12 Responses to “Wild ✮✮”

  1. Arpaio Says:

    I just saw this, you are wrong. You are not just wrong, you sound like an overwrought child.


  2. Mareli Says:

    I was expecting more confrontational scenes with the wilderness and fewer flash backs which became too predictable at a certain point. It would have been more interesting for the movie to show what lesson from the wilderness helped her to overcome her demons.


  3. Kornus Gump Says:

    There’s nothing inherently wrong with films that deal w/self-help themes. It’s all about HOW it’s done. And not every scene needs to be understated to the point of alienation in order to be good – some dialogue can be a great accompaniment, a life raft to those less keen as you. Something tells me that you are turned off by anything that smells of the popular fad of self-help, and that you were set on writing a critique of it rather than the film.
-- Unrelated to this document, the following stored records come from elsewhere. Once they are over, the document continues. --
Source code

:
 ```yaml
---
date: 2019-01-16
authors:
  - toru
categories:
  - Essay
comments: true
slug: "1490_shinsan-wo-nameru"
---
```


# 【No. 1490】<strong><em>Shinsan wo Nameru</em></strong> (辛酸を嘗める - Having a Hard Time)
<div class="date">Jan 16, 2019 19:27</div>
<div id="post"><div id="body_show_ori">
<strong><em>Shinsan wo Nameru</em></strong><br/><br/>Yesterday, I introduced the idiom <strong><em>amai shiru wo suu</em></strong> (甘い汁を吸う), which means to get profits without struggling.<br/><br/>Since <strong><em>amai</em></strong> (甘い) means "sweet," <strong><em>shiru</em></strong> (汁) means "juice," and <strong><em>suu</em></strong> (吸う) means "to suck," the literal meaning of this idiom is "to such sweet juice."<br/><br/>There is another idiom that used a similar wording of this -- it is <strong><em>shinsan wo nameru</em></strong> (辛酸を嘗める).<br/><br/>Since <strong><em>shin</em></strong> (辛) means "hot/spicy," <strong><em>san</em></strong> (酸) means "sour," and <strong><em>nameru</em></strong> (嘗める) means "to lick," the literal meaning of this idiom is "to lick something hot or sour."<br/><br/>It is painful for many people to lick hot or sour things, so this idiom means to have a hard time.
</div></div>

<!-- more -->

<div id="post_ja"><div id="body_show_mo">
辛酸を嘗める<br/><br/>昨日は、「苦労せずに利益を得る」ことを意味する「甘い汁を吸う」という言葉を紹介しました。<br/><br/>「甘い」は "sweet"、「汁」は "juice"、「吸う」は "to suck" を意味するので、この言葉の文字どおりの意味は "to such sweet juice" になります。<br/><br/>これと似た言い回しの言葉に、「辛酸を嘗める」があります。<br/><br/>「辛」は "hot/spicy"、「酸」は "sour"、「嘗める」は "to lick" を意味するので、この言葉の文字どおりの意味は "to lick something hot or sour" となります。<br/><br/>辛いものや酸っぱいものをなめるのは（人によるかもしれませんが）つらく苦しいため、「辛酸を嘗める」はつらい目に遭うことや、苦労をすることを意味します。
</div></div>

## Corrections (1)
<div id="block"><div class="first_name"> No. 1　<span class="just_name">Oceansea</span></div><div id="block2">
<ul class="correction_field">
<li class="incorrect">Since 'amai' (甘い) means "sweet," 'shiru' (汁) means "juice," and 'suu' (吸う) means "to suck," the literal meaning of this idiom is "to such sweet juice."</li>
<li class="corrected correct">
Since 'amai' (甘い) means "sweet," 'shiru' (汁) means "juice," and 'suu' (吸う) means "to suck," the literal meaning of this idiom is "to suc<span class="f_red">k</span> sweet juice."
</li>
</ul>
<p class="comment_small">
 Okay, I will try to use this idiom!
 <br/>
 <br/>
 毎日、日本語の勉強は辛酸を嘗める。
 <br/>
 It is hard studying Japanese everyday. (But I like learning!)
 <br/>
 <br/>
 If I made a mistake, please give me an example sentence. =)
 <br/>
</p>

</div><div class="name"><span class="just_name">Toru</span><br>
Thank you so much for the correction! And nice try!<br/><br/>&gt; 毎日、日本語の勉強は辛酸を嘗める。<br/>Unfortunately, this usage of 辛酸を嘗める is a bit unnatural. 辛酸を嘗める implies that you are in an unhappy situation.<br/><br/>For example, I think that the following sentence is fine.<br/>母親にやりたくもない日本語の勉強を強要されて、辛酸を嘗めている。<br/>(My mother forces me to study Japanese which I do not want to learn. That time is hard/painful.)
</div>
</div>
    Also, Gravity gets 4 stars? That says a lot. Overrated, pseudo-spiritual, sentimental garbage if there ever was



  4. Jgsanfrancisco Says:

    You sound like a bitter, jealous man who needs to compare a female driven film to a cheesy discount self help book or a cheerleader Oprah-approved tale for the vapid masses in order to justify how annoyed he is by powerful women, particularly ones who, by your estimation, are surrounded only by malleable doormats and creeps. You don’t appreciate that women were almost fully in charge here – the writer, the actor and the producer – and the only man was a director.

    Your opinion is off base: this film is nothing at all like the horrendous ‘Eat Pray Love’ and clearly you don’t understand the interior complexities of dynamic women.

    An aside: in my experience, anyone who actually writes down ‘Sheese’ as a sort of guttural dismissive is not particularly creative. Did you run out of words?


    • Glenn Lovell Says:

      Make a point of seeing “The Homesman” when it opens. It’s about a strong, empowered woman (played by Hilary Swank) in the West, circa 1850.

      It’s on my 10-best list.

      Thanks for the pointed feedback. Keep reading …


  5. Nancy Says:

    My take on this true story: there’s enough pain and misery in this world without going out looking for it. Sorry, but I didn’t find the heroine admirable or her adventure redemptive.


  6. Mrs. Walker Says:

    My only reaction to this “Terms of Endearment” ripoff (mom’s dead and a ghost here) is…

    …oh crap, think of how many more people are going to be stumbling through the high country in their REI accoutrements, tweeting their one-cheeked buttockry as a result of this godawful mess of bleep.

    On the other hand, a few might fall off hillsides…but besides that, you nailed this thing pneumatically. Thanks.

    I am a long time long distance and high country solo backpacker, and a woman. The view of menfolk in this movie was just toxic, and this wimpy chick wouldn’t know how to find a stuff sack in her outer pack pouch. Never mind her way through the wilderness. The latter is an immensely practical endeavor.

    But then I’ve always hated any genre of writing or film that tries to turn wilderness survival into some religio-magical formula. The idea that somebody could traverse the PT and be so ignorant of what’s around them, while being obsessed with navel gazing, is beyond irritating.

    This is what leads me to my frail hope that many many Oprah fans will try out remote hiking, and end up nourishing the wildlife. I hated this movie with a passion I usually reserve for political indoctrination propaganda films posing as history.